WORK TO BE COMPLETED:
Every line that includes the word "copy" needs to be copied from the listing.

DATA FOR THIS EXERCISE:
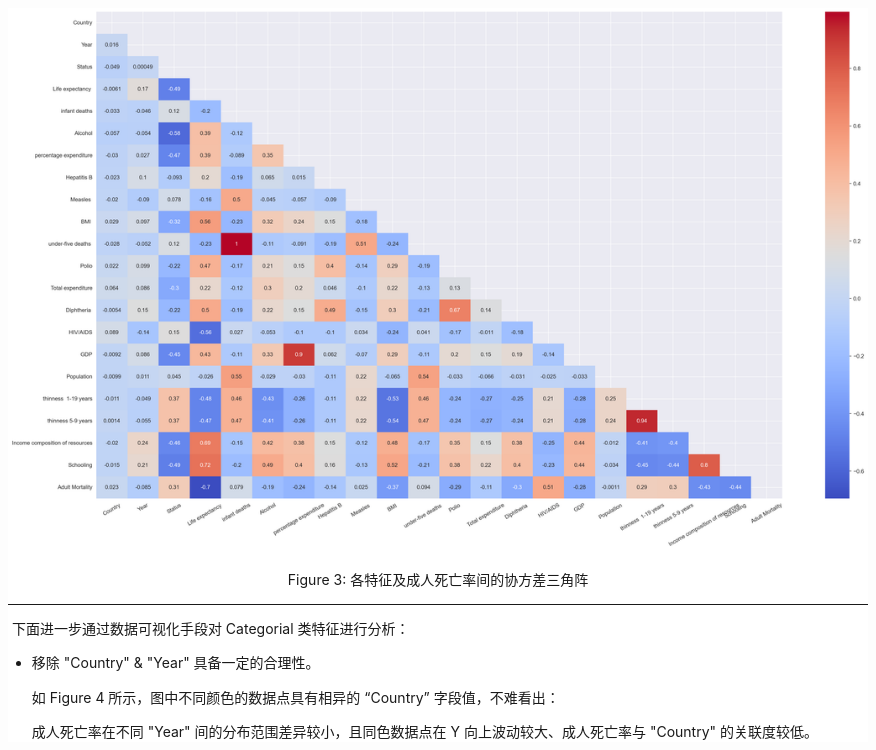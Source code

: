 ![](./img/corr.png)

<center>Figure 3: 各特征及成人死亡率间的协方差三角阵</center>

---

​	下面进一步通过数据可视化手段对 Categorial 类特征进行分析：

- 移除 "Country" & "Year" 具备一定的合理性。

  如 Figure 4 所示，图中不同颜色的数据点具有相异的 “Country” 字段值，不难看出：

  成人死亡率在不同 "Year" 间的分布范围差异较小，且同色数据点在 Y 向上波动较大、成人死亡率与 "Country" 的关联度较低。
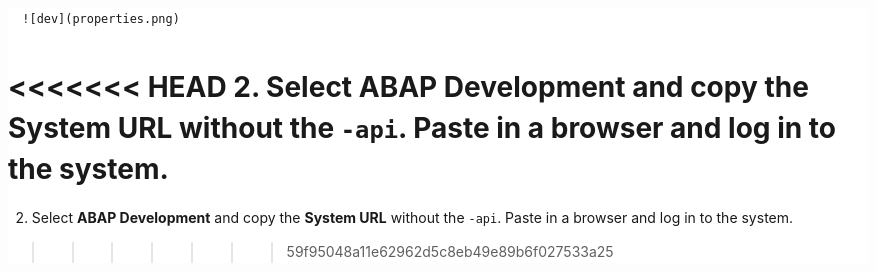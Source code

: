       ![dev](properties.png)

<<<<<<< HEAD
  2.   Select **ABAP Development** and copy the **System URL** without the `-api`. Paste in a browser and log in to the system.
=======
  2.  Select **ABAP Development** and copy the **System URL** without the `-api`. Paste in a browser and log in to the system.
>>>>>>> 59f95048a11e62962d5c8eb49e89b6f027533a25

* * *

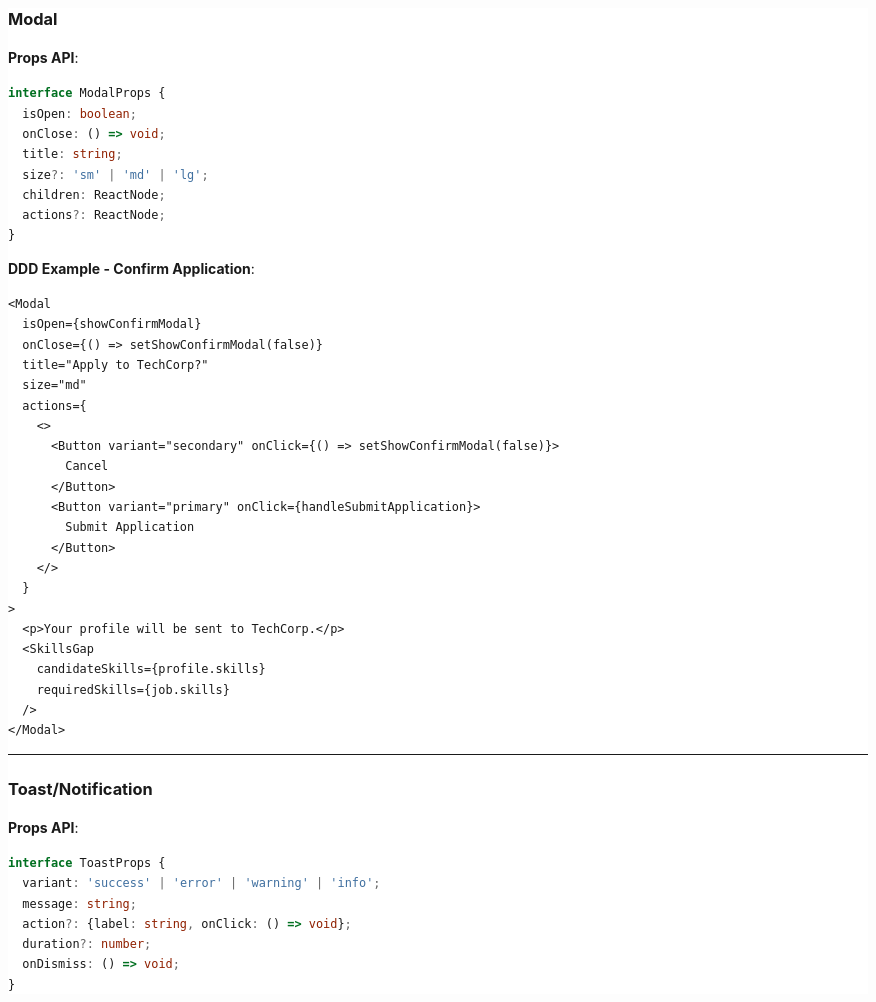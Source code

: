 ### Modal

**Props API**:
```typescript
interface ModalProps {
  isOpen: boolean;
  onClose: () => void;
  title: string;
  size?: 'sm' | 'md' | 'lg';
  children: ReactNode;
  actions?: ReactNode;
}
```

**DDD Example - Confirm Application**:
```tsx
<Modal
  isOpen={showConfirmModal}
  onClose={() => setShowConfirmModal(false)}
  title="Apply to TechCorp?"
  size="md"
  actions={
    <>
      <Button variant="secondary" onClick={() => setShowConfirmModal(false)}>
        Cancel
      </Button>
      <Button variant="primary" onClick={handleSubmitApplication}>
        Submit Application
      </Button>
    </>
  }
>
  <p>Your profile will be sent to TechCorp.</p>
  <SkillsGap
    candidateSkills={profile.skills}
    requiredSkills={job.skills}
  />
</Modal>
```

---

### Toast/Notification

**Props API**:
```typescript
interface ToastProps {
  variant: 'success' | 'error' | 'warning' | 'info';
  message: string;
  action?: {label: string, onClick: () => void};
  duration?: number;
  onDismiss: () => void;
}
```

SOLUTION FOR THIS TASK:
  2.   Select **ABAP Development** and copy the **System URL** without the `-api`. Paste in a browser and log in to the system.
  2.  Select **ABAP Development** and copy the **System URL** without the `-api`. Paste in a browser and log in to the system.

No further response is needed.